> **Given entries**
*** Begin section ***
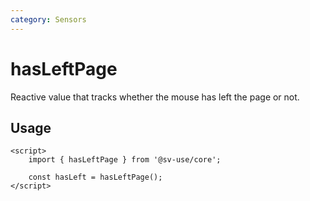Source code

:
 ```yaml
---
category: Sensors
---
```


# hasLeftPage

Reactive value that tracks whether the mouse has left the page or not.

## Usage

```svelte
<script>
	import { hasLeftPage } from '@sv-use/core';

	const hasLeft = hasLeftPage();
</script>
```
*** End section ***
> **Instructions to follow**
From the first line to the last, set down the records above exactly and skip the pictures.

> **Task response**
Source code

:
 ```yaml
---
category: Sensors
---
```


# hasLeftPage

Reactive value that tracks whether the mouse has left the page or not.

## Usage

```svelte
<script>
	import { hasLeftPage } from '@sv-use/core';

	const hasLeft = hasLeftPage();
</script>
```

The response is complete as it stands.